MongoDB Change Streams: Watching Data Change in Real Time
Cache invalidation, search-index syncing, notifications, audit logs: all of these need to know when a document changed, and polling for changes is both slow and expensive. Change streams, available since MongoDB 3.6, give you a cursor that emits an event for every insert, update, replace, and delete as it happens.
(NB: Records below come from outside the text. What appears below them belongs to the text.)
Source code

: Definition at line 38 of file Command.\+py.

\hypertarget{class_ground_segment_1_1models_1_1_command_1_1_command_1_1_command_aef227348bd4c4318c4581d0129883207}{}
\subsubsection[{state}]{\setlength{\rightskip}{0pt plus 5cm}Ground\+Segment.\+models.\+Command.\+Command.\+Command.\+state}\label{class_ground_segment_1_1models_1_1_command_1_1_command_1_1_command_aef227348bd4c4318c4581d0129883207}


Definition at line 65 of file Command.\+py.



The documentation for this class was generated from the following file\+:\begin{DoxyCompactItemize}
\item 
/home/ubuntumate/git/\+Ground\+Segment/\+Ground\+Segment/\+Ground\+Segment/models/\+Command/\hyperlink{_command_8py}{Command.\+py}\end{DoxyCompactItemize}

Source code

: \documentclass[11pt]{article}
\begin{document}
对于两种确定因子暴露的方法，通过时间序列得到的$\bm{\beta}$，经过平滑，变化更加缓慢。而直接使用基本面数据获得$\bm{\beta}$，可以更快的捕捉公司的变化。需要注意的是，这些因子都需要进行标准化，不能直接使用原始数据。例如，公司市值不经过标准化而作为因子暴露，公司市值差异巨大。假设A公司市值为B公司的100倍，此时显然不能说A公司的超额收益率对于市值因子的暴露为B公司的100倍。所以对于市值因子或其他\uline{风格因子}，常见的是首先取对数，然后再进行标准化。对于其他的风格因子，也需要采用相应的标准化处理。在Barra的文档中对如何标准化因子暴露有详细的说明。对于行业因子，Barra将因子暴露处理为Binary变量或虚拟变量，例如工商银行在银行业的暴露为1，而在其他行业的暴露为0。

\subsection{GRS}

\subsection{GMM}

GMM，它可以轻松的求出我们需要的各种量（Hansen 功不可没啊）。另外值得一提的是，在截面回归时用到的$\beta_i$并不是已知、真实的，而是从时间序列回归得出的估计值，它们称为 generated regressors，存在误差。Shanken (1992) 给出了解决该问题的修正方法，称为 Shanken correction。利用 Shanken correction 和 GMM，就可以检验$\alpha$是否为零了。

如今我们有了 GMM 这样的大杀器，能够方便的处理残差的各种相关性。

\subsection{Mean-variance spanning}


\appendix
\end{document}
Before change streams, the standard hack was tailing the oplog directly -- a replication internal with an undocumented format that changed between versions. Change streams are the supported API over the same mechanism, with a defined event format and the ability to resume after disconnection.
Requirements
Change streams only work on replica sets and sharded clusters, not standalone servers. This is because they read from the oplog, which only exists when replication is on. For local development, a single-node replica set works:
mongod --replSet rs0
mongosh --eval "rs.initiate()"Atlas clusters are always replica sets, so change streams work there out of the box.
Opening a change stream
You can watch a single collection, a whole database, or the entire deployment:
// One collection (most common)
const stream = db.orders.watch();
// All collections in a database
const stream = db.watch();
// Everything (except admin, local, config)
const stream = client.watch();In application code, you iterate the stream like a cursor that never ends:
const stream = db.collection("orders").watch();
for await (const event of stream) {
console.log(event.operationType, event.documentKey);
}Anatomy of a change event
An insert event looks like this:
{
_id: { _data: "8265A1B2..." }, // the resume token
operationType: "insert",
clusterTime: Timestamp(...),
ns: { db: "shop", coll: "orders" },
documentKey: { _id: ObjectId("...") },
fullDocument: { _id: ObjectId("..."), status: "pending", total: 42 }
}The main operationType values are insert, update, replace, delete, drop, rename, dropDatabase, and invalidate. MongoDB 6.0 added DDL events like create and createIndexes when you pass showExpandedEvents: true.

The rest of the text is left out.